Information supplied:
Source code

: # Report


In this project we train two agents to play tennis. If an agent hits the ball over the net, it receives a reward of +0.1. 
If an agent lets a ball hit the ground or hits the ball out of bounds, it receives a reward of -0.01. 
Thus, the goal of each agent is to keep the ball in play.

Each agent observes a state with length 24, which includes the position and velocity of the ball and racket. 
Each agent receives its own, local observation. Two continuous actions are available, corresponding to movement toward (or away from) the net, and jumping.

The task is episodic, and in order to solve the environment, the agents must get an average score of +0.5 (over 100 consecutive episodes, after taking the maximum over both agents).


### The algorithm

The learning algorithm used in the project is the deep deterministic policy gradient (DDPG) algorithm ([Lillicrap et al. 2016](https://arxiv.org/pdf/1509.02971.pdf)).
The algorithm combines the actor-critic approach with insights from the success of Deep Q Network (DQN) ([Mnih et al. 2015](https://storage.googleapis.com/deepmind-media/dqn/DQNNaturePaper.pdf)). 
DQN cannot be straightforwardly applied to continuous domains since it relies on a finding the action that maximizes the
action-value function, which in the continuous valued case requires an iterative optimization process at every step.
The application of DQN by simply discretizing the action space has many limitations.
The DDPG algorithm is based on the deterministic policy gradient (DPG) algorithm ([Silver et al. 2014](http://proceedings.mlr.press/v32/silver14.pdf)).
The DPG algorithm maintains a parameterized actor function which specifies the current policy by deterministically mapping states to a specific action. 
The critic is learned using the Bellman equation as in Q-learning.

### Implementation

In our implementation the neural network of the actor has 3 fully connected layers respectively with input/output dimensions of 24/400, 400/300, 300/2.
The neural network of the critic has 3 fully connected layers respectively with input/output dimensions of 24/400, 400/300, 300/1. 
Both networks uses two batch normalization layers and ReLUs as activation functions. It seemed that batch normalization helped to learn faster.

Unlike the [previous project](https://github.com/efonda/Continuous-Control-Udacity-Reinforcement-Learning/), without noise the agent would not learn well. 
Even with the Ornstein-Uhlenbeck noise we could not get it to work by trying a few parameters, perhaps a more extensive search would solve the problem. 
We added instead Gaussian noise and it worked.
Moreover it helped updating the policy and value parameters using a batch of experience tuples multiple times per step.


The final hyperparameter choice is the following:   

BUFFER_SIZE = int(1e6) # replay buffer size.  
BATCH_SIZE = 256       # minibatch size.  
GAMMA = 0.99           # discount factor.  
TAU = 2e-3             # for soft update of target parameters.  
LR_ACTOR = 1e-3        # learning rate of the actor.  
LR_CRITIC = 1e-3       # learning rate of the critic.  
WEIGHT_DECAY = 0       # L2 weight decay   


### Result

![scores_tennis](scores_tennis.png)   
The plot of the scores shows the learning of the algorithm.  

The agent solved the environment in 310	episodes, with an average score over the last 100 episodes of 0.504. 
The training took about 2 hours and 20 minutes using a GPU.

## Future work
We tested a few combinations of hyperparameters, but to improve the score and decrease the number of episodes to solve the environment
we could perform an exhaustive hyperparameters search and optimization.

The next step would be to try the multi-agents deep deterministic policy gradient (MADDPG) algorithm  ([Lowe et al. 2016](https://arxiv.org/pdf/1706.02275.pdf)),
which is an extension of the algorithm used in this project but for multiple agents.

What needs to be done:
In the entries above, restate word for word the lines between the one holding "action-value function, which" and the one holding "of target parameters.", inclusive, and nothing besides.

Result for this exercise:
action-value function, which in the continuous valued case requires an iterative optimization process at every step.
The application of DQN by simply discretizing the action space has many limitations.
The DDPG algorithm is based on the deterministic policy gradient (DPG) algorithm ([Silver et al. 2014](http://proceedings.mlr.press/v32/silver14.pdf)).
The DPG algorithm maintains a parameterized actor function which specifies the current policy by deterministically mapping states to a specific action. 
The critic is learned using the Bellman equation as in Q-learning.

### Implementation

In our implementation the neural network of the actor has 3 fully connected layers respectively with input/output dimensions of 24/400, 400/300, 300/2.
The neural network of the critic has 3 fully connected layers respectively with input/output dimensions of 24/400, 400/300, 300/1. 
Both networks uses two batch normalization layers and ReLUs as activation functions. It seemed that batch normalization helped to learn faster.

Unlike the [previous project](https://github.com/efonda/Continuous-Control-Udacity-Reinforcement-Learning/), without noise the agent would not learn well. 
Even with the Ornstein-Uhlenbeck noise we could not get it to work by trying a few parameters, perhaps a more extensive search would solve the problem. 
We added instead Gaussian noise and it worked.
Moreover it helped updating the policy and value parameters using a batch of experience tuples multiple times per step.


The final hyperparameter choice is the following:   

BUFFER_SIZE = int(1e6) # replay buffer size.  
BATCH_SIZE = 256       # minibatch size.  
GAMMA = 0.99           # discount factor.  
TAU = 2e-3             # for soft update of target parameters.  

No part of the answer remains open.